Chris at The Eternal Pursuit notes with sadness that the conservative breakaway parishes and clergy within the U.S. Episcopal Church, who seek to put themselves under the authority of foreign bishops who oppose homosexuality, are asking for more than freedom to follow their own conscience. It’s an all-or-nothing strategy that would delegitimize the existing Episcopal Church in America, thus undermining two mainstays of our 400-year-old Communion: the authority of bishops and the ideal of fellowship among Christians with different views. Chris writes:
There are certainly real issues that lead people of faith to disagree. Some of these issues, particularly those around human sexuality, are especially difficult. Some find the scriptures to be very clear on these issues. Some argue that the overarching message of the Bible seems in conflict with a few particular passages. On all fronts, some argue that the Bible alone is the sole authority, and others seek a mediated dialogue with the scriptures. Some seek a definitive type of authority in the governance of the Church, and some are tolerant of more ambiguity.

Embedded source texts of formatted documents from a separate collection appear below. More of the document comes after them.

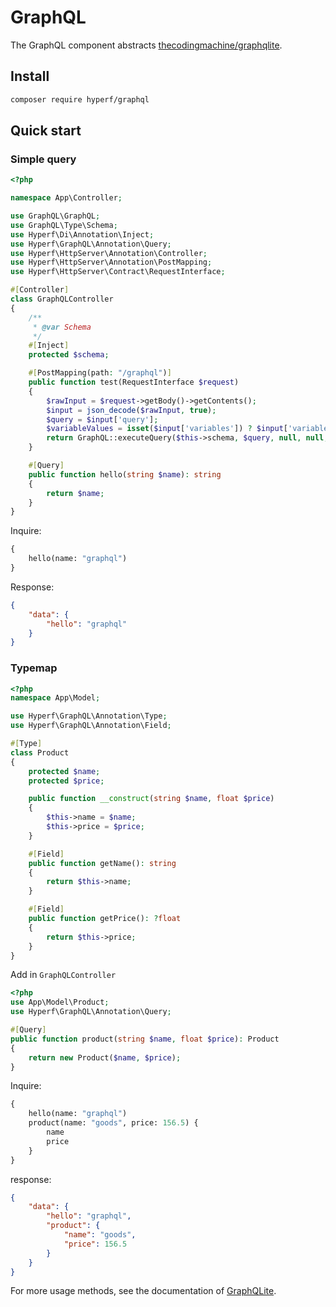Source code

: # GraphQL

The GraphQL component abstracts [thecodingmachine/graphqlite](https://github.com/thecodingmachine/graphqlite).

## Install

```bash
composer require hyperf/graphql
```

## Quick start

### Simple query
```php
<?php

namespace App\Controller;

use GraphQL\GraphQL;
use GraphQL\Type\Schema;
use Hyperf\Di\Annotation\Inject;
use Hyperf\GraphQL\Annotation\Query;
use Hyperf\HttpServer\Annotation\Controller;
use Hyperf\HttpServer\Annotation\PostMapping;
use Hyperf\HttpServer\Contract\RequestInterface;

#[Controller]
class GraphQLController
{
    /**
     * @var Schema
     */
    #[Inject]
    protected $schema;

    #[PostMapping(path: "/graphql")]
    public function test(RequestInterface $request)
    {
        $rawInput = $request->getBody()->getContents();
        $input = json_decode($rawInput, true);
        $query = $input['query'];
        $variableValues = isset($input['variables']) ? $input['variables'] : null;
        return GraphQL::executeQuery($this->schema, $query, null, null, $variableValues)->toArray();
    }

    #[Query]
    public function hello(string $name): string
    {
        return $name;
    }
}
```
Inquire:
```graphql
{
    hello(name: "graphql")
}
```
Response:
```json
{
    "data": {
        "hello": "graphql"
    }
}
```

### Typemap

```php
<?php
namespace App\Model;

use Hyperf\GraphQL\Annotation\Type;
use Hyperf\GraphQL\Annotation\Field;

#[Type]
class Product
{
    protected $name;
    protected $price;

    public function __construct(string $name, float $price)
    {
        $this->name = $name;
        $this->price = $price;
    }

    #[Field]
    public function getName(): string
    {
        return $this->name;
    }

    #[Field]
    public function getPrice(): ?float
    {
        return $this->price;
    }
}
```

Add in `GraphQLController`

```php
<?php
use App\Model\Product;
use Hyperf\GraphQL\Annotation\Query;

#[Query]
public function product(string $name, float $price): Product
{
    return new Product($name, $price);
}
```

Inquire:
```graphql
{
    hello(name: "graphql")
    product(name: "goods", price: 156.5) {
        name
        price
    }
}
```

response:
```json
{
    "data": {
        "hello": "graphql",
        "product": {
            "name": "goods",
            "price": 156.5
        }
    }
}
```

For more usage methods, see the documentation of [GraphQLite](https://graphqlite.thecodingmachine.io/docs/queries).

These are all developing edges for the Episcopal Church, and we are not alone, as Christians, in this. The point is that the Minns and Akinola crowd are not seeking resolution or reconciliation. They are seeking to leave with as much of the property of ECUSA as they can take with them, and replace the existing church.
The word reform implies, rightly, that the Church could always be more faithful. The Church could always live closer to the foot of the cross of Christ. At various points in history, the Church has erred grievously, and most certainly will again. The Church has endured, because people of faith have worked to reform her. We can’t just dispose of an historic expression of the faith, because we disagree.
When conservatives call this a battle over the authority of Scripture, I have to wonder whether they’re applying a legalistic definition of authority, one in which the entire book stands or falls by your attitude toward a single verse. This is how St. Paul described the futility of obedience to the Law without Christ: fail in one particular, and you’re guilty of them all.
We saw this in previous generations with six-day creationism, another modernist blunder that whose lasting legacy was to perpetuate a stereotype of Christians as rigid, ignorant yahoos. The issue for which so many preachers were willing to raise their blood pressure was totally unimportant, in itself, to most people’s lives. Who cares how long it took to create the universe? It’s not a pizza delivery; you don’t get a discount if it’s not ready in half an hour. No, it’s the principle of the thing, they say.
Similarly, homosexuality presents an abstract principle that the majority can safely denounce or defend without any personal cost to themselves. But when we do this, we send the message that Christianity is about purity, crystalline doctrinal perfection, a completely transparent and authoritative system that is somehow also so fragile that a single pebble can shatter our glass house. The corollary, as the Pharisees would have understood, is that we can’t worship with people whose hands aren’t as clean as ours.
If Christianity is anything distinctive at all, it is the complete opposite of that attitude. “Garlic and sapphires in the mud,” as T.S. Eliot wrote. We should be very, very careful before disfellowshipping someone because they disagree with us on matters not necessary to salvation.